Page:Revue des Deux Mondes - 1859 - tome 20.djvu/596

Le texte de cette page a été corrigé et est conforme au fac-similé.

par le nonce du pape à la suite d’une conversation qu’il avait eue avec le cardinal Espinosa le 24 janvier 1568, c’est-à-dire six jours après l’arrestation de don Carlos. « Serait-il vrai, comme on le dit partout, demanda le nonce, que le prince ait voulu attenter aux jours de sa majesté? — Ce ne serait rien, répondit le cardinal, s’il ne s’agissait que d’un danger personnel pour sa majesté, car il serait facile de la bien garder; mais c’est bien pire, — s’il peut y avoir quelque chose de pire. Depuis deux ans, le roi y cherche un remède en le voyant prendre la mauvaise voie; mais il n’a pu l’arrêter ni morigéner cette cervelle, tellement qu’il en a fallu venir à ce que vous voyez. » Selon M. Prescott, cette confidence du cardinal ne peut s’entendre que d’une accusation d’hérésie.
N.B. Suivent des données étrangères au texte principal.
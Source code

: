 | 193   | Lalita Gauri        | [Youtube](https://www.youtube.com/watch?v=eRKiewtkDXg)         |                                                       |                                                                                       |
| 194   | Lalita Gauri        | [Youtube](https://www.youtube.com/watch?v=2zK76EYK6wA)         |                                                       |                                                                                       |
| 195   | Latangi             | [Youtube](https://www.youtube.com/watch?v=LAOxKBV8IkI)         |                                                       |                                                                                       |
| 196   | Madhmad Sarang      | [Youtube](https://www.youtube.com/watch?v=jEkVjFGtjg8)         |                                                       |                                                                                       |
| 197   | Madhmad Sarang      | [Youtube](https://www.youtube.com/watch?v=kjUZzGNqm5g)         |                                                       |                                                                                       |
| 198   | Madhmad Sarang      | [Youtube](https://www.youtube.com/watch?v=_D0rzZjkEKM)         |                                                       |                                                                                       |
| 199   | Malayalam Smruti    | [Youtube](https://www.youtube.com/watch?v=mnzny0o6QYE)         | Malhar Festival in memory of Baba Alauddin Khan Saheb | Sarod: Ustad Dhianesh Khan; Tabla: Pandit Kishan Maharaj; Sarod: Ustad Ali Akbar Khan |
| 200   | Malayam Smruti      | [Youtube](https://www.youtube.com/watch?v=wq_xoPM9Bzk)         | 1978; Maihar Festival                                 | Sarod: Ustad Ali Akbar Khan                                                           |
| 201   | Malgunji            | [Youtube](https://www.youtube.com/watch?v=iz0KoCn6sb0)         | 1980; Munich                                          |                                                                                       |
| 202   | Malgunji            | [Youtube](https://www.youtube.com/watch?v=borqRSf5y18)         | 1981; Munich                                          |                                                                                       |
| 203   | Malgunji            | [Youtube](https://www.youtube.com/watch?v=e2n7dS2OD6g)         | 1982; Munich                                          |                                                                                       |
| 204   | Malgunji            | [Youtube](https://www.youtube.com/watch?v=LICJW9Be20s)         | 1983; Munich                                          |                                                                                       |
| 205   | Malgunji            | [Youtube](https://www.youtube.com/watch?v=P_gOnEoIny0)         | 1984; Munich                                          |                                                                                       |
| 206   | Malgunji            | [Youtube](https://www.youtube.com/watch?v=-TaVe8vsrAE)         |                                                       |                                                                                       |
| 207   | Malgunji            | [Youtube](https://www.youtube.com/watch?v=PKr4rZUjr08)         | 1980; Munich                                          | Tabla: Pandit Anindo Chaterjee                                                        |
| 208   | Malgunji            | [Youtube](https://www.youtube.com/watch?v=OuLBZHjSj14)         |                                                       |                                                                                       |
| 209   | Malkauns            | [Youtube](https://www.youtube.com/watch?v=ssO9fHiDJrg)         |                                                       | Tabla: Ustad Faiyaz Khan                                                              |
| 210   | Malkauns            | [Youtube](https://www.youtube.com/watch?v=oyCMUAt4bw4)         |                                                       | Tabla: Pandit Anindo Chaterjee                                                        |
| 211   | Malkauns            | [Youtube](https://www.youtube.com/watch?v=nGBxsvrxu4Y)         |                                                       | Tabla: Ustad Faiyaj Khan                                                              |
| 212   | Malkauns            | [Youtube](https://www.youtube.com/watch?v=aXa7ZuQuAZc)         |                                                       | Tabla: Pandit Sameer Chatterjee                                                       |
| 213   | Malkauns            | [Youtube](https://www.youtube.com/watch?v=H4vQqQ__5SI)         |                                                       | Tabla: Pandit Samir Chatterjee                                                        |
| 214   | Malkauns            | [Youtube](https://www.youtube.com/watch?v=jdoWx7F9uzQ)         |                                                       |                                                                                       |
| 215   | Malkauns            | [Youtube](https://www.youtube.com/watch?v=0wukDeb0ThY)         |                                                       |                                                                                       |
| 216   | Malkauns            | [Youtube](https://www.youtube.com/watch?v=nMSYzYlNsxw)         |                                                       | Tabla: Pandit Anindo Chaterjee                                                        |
Pour deux hommes d’église en effet, c’est le seul crime qu’on puisse appeler pire que le parricide. De fait, le nonce lui-même et le ministre de Toscane interprétèrent dans ce sens les paroles du cardinal. C’est une présomption grave sans doute que les deux ministres aient entendu de la même manière les paroles du cardinal, mais ce n’est pas une preuve qu’ils les aient bien comprises. Il a évidemment évité de prononcer le mot propre, et son langage ne convient pas moins au cas de démence qu’à celui d’hérésie.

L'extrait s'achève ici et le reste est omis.